(Dataset entries)

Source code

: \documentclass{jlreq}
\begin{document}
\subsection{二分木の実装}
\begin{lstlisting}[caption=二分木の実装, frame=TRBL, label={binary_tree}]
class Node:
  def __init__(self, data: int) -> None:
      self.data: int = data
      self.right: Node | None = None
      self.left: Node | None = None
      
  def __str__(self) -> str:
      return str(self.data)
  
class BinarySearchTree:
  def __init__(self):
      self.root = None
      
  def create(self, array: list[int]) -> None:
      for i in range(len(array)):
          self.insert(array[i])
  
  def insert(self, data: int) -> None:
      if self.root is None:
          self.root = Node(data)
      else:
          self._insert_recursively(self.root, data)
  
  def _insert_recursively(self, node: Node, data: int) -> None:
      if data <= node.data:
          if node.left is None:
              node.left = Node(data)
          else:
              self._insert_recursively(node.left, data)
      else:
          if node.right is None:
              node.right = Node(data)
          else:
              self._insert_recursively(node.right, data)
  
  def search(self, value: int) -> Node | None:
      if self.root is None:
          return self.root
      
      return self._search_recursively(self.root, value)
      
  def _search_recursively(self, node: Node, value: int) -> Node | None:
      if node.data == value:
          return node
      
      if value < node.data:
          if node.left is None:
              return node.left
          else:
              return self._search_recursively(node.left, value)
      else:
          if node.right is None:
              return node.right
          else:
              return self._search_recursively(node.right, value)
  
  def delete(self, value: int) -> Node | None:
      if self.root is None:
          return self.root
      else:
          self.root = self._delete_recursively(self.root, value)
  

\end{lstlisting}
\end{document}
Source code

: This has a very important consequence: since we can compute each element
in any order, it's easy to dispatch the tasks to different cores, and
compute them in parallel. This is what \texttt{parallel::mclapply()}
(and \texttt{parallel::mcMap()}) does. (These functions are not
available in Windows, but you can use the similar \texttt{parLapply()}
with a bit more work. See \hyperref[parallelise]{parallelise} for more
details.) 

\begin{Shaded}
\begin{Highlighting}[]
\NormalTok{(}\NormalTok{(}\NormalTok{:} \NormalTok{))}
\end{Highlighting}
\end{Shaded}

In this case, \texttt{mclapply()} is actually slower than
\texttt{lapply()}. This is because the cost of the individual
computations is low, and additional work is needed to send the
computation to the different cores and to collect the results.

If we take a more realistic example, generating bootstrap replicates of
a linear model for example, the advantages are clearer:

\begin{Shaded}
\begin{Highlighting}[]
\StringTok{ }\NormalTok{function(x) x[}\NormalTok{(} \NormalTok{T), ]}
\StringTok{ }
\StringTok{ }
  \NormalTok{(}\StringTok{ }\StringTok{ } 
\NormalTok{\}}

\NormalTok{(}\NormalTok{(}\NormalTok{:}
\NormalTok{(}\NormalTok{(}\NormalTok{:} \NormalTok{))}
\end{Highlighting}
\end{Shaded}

**Your task**: For the data shown above, give the number of lines where the word "StringTok" appears, and nothing else.

**Exercise response**: 4